DATASET ENTRIES
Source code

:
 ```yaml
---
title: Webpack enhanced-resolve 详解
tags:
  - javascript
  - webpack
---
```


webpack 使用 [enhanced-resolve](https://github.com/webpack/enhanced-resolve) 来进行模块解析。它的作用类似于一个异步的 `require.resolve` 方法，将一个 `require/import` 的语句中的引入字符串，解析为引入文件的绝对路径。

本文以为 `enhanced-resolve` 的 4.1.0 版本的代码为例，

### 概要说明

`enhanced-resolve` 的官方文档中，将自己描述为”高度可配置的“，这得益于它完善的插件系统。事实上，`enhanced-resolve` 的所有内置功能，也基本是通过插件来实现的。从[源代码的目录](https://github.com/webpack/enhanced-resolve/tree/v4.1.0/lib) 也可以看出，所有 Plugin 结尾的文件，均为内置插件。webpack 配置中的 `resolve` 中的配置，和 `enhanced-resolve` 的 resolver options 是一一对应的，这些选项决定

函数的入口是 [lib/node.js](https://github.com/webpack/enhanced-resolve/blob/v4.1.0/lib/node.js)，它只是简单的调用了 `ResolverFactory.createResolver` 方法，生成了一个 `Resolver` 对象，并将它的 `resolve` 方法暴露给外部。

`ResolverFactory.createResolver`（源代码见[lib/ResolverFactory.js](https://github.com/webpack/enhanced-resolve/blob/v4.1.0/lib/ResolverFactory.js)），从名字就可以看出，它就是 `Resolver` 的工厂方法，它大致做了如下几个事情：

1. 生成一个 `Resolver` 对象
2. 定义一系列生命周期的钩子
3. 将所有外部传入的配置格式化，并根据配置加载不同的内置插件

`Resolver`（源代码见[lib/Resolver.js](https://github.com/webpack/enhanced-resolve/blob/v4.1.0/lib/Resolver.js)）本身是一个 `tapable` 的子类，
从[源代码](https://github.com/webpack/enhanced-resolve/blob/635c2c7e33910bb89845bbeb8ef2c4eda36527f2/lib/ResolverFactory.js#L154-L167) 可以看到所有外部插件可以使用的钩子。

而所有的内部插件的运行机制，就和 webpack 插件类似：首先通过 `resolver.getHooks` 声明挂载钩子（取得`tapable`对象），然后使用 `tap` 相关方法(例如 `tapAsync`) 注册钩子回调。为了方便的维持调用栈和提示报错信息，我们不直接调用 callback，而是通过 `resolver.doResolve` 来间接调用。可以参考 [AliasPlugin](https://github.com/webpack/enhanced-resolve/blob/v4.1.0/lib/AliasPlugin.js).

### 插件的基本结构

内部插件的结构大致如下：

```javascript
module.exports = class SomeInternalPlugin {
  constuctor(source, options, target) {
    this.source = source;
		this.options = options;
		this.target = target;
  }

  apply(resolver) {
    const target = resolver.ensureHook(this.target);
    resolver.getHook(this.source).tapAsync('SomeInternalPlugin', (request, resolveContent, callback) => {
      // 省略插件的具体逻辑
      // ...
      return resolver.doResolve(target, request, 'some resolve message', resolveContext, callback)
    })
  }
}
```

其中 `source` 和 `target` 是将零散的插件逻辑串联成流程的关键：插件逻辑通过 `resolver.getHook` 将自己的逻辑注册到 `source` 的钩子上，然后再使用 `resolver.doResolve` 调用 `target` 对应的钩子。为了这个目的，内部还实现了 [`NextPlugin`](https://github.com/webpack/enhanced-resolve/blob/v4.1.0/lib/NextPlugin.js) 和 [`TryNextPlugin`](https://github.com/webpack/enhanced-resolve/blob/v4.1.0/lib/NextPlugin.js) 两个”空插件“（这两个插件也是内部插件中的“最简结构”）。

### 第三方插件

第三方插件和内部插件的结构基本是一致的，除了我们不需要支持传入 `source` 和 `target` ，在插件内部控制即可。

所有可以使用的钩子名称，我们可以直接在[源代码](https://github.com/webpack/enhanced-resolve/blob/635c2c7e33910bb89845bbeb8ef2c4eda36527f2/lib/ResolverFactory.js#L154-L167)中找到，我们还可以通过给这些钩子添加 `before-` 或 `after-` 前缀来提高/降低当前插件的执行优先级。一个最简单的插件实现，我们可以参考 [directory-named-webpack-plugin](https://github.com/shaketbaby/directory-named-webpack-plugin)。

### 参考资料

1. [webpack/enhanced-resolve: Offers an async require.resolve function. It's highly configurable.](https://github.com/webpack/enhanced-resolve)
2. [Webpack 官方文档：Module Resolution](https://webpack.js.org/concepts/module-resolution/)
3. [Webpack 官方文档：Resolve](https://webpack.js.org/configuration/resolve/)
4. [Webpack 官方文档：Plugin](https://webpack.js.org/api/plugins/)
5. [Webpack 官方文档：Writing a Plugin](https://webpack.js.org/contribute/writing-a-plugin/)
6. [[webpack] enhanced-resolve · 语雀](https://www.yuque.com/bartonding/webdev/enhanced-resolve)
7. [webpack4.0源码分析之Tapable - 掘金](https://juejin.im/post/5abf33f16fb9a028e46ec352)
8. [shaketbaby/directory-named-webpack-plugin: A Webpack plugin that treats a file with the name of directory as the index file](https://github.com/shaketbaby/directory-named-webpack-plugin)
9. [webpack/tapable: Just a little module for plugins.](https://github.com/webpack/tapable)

WHAT TO WORK ON
In the records above, find each line holding "createResolver" and copy it.

RESULT OF THE EXERCISE
函数的入口是 [lib/node.js](https://github.com/webpack/enhanced-resolve/blob/v4.1.0/lib/node.js)，它只是简单的调用了 `ResolverFactory.createResolver` 方法，生成了一个 `Resolver` 对象，并将它的 `resolve` 方法暴露给外部。
`ResolverFactory.createResolver`（源代码见[lib/ResolverFactory.js](https://github.com/webpack/enhanced-resolve/blob/v4.1.0/lib/ResolverFactory.js)），从名字就可以看出，它就是 `Resolver` 的工厂方法，它大致做了如下几个事情：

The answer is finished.